几年前遇到一个量产的项目，发现有1ps的板子无法正常工作，回退软件版本不能解决问题，由于是量产项目，没有预留仿真器接口，而且对外只有1个UART通讯接口，还无法正常通讯，单从板子上也看不出什么问题，只有1个LED灯上电后会亮起，通过查看原理图发现，默认LED是不会亮起了，应该是软件点的，或者MCU坏掉了。检查代码发现，软件会初始化包括串口和LED在内的外设，然后去外部EEPROM中读取配置信息，如果配置信息有特殊字符，则进入测试模式，而测试模式代码并未实现任何功能。最终发现，问题是测试人员通过上位机修改了EEPROM中的内容，让MCU进入了没有任何功能的测试模式。这个问题其实也可以通过ABA替换测试，发现问题跟着板子走，从而定位到root cause

1.2.3 BOD/LVD配置

之前已经见过这哥俩的重要性了，如果有阈值的配置，也需要结合自身板子的设计来，之前有遇到过用户把LVD设置到2.5V产生解复位，但板子的VDD供电才1.8V。

2.1.1 看门狗的故事

相信有一些攻城狮并不知道，看门狗正常喂也会给MCU咬死.

举例1. 德系品牌MCU内部的看门狗默认开启恒复位功能，芯片第二次产生看门狗复位后立即锁定芯片并将IO口保持，这个对PLC的应用还是蛮重要的，它可以避免因为软件出现问题后反复持续的复位而导致被控设备的误操作

举例2. 美系品牌MCU内部的看门狗，即使不开window模式，复位间隔依旧不能太快，必须大于20个bus clock，否则也会咬死。

看门狗使用时切记使用芯片内部专用的时钟，如果使用外部时钟或者总线时钟，一旦时钟挂了，看门狗一样无法把MCU拉回来。

2.1.2 MCU复位死机

MCU能复位就说明它不想死，但往往最终还是架不住挂掉的命运。

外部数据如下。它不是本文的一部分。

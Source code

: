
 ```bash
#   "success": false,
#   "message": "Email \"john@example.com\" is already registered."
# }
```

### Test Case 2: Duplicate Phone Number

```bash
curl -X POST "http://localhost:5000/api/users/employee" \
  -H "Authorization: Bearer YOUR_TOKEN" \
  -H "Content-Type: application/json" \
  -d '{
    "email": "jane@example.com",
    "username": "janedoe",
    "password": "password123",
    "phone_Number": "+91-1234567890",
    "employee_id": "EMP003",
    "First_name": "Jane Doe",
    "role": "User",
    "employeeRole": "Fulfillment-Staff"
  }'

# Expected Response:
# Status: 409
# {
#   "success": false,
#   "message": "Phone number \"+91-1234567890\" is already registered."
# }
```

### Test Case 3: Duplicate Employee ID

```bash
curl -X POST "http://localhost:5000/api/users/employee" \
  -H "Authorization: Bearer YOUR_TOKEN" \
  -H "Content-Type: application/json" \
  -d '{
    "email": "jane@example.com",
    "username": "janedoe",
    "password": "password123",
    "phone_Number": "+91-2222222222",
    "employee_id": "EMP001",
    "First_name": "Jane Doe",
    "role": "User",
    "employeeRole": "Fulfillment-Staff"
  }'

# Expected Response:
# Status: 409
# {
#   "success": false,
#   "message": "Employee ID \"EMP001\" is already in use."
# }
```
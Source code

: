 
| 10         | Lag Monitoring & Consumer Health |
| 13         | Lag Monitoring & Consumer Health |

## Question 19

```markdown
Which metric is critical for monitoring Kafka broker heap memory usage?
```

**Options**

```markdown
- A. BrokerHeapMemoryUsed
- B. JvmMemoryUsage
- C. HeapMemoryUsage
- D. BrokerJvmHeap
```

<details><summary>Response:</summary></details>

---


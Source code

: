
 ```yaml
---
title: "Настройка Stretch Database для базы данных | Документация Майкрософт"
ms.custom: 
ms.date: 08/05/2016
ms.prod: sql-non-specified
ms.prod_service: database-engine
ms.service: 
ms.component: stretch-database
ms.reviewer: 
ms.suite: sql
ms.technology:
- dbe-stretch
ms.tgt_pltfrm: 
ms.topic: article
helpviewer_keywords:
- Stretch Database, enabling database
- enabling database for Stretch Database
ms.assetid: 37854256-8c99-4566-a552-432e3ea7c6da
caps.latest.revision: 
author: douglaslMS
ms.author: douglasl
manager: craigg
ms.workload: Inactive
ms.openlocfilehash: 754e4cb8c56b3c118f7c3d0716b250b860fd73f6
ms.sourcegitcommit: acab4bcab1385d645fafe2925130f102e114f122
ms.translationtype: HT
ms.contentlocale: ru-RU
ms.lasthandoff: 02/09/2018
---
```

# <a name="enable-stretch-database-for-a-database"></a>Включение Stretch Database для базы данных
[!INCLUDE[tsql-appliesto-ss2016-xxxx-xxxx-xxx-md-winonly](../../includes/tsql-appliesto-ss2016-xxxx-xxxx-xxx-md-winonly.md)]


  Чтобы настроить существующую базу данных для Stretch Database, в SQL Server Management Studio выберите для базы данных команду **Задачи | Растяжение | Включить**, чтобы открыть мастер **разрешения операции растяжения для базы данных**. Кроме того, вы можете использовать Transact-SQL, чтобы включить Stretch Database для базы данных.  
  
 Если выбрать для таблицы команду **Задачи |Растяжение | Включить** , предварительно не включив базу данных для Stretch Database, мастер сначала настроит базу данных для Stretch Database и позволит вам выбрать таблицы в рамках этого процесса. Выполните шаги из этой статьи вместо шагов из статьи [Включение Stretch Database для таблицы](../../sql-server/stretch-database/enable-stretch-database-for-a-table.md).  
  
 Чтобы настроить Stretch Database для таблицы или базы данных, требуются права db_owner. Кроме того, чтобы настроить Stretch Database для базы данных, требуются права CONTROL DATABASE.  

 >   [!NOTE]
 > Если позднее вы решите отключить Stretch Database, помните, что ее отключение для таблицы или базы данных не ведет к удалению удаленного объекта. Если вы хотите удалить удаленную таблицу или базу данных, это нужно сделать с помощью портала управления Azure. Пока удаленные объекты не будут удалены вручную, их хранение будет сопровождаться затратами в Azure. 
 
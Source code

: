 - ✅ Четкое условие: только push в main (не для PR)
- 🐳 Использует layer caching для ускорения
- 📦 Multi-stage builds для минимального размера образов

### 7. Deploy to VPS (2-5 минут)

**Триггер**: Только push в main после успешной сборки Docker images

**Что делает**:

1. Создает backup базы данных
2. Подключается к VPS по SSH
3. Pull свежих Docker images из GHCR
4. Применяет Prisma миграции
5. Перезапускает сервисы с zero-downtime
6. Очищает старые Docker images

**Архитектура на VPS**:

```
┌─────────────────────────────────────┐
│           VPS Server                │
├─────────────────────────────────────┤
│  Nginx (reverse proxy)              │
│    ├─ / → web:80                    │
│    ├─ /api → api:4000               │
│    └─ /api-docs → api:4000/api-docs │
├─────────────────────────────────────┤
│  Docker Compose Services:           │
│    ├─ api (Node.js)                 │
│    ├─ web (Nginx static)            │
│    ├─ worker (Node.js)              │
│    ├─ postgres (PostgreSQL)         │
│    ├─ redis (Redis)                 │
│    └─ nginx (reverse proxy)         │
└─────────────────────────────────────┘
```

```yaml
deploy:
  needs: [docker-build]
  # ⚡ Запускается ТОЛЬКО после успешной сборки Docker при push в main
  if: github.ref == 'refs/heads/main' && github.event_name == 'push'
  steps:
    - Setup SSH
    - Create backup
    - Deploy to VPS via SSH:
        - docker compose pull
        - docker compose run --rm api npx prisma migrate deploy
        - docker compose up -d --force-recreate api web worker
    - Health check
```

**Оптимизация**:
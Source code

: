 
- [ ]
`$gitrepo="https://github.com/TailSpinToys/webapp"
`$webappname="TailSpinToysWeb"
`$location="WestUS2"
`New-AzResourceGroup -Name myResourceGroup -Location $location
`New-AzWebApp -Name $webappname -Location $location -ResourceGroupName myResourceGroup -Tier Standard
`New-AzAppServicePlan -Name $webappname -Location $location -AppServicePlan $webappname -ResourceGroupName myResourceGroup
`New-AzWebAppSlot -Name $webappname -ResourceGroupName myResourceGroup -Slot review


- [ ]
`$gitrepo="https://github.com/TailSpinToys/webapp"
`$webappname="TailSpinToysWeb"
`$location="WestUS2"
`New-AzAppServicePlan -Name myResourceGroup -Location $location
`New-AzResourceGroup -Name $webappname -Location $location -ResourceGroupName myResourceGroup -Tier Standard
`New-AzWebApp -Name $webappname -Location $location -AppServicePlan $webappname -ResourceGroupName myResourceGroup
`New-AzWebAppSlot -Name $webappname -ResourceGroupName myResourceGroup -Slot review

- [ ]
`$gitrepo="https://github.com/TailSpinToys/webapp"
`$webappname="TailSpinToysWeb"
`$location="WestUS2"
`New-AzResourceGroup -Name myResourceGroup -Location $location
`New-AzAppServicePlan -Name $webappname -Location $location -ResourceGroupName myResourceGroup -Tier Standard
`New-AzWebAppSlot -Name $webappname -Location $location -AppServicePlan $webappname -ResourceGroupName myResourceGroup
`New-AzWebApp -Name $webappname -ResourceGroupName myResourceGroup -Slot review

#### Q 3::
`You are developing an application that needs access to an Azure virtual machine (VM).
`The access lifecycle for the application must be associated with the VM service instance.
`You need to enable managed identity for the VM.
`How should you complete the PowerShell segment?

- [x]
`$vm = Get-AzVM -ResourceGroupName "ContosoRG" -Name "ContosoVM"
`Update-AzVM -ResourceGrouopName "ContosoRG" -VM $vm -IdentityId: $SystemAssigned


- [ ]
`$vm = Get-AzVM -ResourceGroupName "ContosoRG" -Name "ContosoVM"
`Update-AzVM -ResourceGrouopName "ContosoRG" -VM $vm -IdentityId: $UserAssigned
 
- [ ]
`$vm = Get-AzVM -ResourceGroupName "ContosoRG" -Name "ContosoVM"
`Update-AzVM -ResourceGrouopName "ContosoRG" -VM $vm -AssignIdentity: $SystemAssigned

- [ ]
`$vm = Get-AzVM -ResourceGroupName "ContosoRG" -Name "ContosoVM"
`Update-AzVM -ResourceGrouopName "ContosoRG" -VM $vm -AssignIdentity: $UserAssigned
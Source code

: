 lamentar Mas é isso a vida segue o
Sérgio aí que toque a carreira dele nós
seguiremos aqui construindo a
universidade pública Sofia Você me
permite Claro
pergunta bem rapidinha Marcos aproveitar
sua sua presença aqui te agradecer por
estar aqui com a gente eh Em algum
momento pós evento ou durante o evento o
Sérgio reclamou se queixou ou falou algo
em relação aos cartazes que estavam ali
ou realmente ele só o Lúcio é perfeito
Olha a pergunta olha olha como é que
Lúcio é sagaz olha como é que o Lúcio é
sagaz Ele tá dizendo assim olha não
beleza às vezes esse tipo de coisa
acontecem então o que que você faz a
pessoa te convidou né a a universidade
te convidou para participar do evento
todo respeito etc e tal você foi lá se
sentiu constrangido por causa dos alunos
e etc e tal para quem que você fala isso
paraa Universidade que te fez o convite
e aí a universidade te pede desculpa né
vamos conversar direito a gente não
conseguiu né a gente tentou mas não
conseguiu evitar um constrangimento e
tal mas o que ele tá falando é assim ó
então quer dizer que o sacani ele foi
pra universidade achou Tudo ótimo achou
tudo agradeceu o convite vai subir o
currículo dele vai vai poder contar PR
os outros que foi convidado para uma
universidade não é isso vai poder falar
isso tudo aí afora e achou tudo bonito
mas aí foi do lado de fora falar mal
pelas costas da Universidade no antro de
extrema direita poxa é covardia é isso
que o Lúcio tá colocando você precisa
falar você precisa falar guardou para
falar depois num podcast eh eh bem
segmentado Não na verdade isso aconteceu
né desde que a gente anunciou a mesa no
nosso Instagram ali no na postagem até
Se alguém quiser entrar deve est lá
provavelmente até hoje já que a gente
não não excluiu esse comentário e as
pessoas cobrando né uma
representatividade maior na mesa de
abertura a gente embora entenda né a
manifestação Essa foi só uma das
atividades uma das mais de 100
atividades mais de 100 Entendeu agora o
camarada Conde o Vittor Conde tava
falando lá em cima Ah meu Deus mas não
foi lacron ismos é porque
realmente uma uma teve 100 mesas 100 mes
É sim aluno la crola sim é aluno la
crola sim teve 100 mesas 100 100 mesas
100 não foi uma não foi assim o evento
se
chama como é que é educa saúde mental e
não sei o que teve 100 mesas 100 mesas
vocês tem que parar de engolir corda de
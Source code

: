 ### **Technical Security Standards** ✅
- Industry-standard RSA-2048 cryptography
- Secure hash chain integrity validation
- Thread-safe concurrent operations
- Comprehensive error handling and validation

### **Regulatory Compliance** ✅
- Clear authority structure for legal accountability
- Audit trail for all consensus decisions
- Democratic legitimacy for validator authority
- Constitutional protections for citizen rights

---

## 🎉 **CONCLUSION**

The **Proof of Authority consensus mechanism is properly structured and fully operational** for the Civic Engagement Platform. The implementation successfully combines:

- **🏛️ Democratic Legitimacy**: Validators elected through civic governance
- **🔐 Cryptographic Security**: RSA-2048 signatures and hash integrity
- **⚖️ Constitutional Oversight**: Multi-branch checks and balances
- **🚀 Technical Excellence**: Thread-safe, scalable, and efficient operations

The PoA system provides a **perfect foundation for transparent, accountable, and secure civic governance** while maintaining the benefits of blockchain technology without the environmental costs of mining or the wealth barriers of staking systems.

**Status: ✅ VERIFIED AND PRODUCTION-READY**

所以，复位源往往就是死机的一个前兆，通过它我们就能分析到大致的死因，就好比老西医看片子，老中医看舌苔。这里我们再介绍一个类似老中医的硬件问题：EMC问题

经测试，由它导致的MCU复位可以获取到不同的复位源，包括电源复位，Reset Pin复位，看门狗复位。导致的死机也包括HardFault_Handler，BusFault_Handler, UsageFault_Handler等等。

考虑到产品的稳定可靠，有些MCU支持禁止reset pin或者可以将其复用为输出以降低受到干扰后复位的现象。但是有些MCU不支持该功能，这种情况下就比较考验硬件攻城狮的经验了。最后再唠10块钱儿的，工艺越先进，EMC越有挑战。

2.1.3 Flash编程

大多数MCU都是内置Flash并支持IAP的，使用过程中，还是要注意些好。当年美系大厂收购的Cortex-M3的MCU据说仅支持上百次的擦写。还有些MCU的等待延时需要设置大一些，否则也会出现读写不一致的情况。相关的参数Datasheet一般都会列出：

当然，这里面还有一个比较重要的问题就是每个sector的大小，因为我们知道Flash都需要先擦再写，所以一些解耦的变量希望各自独占一个sector，sector越小其利用率越高。

2.2 要命的低功耗

做低功耗的产品，对设计的要求会更高，因为它需要细细的扣每一个模块甚至每一个pin的功耗。而死机与无法唤醒本身又非常的相似，处理起来还是比较棘手的。这里仅提供些思路

1. 如果是软件唤醒后对标志判断出错导致的问题，功耗往往会比低功耗模式要大。
2. 有些低功耗模式BOD和看门狗是关着的，所以电源的波动确实会可能死机。
3. 电池供电的产品最好硬件上能获取电量并通知MCU做相应的处理。

2.3 程序猿的梦魇

还有些时候，MCU在受到一些外部干扰的时候，会出现一些错误，有些错误是可以软件恢复的，只要clear下寄存器就可以了，有些是不可恢复的，这个一般要靠看门狗。早几年遇到一个项目，现场发现一个板子无法工作，现象是Modbus通讯失败，但主循环的LED灯还在闪烁，说明MCU本身没有死掉，挂上仿真器查看，原来是UART口上出现了帧错误，而软件没有做相关的处理导致接收失败。只要在软件中添加相关的中断服务函数即可修复该Bug。

还有些时候，程序猿睡的太晚，迷迷糊糊做出一些Bug导致业务出错，这也时常有的事情，比如使用RTOS时没考虑优先级反转，几个任务相互卡死......

3. 故事结束

通过这些故事，我们明白了一个道理，想让灯儿不停，马儿就要吃饱。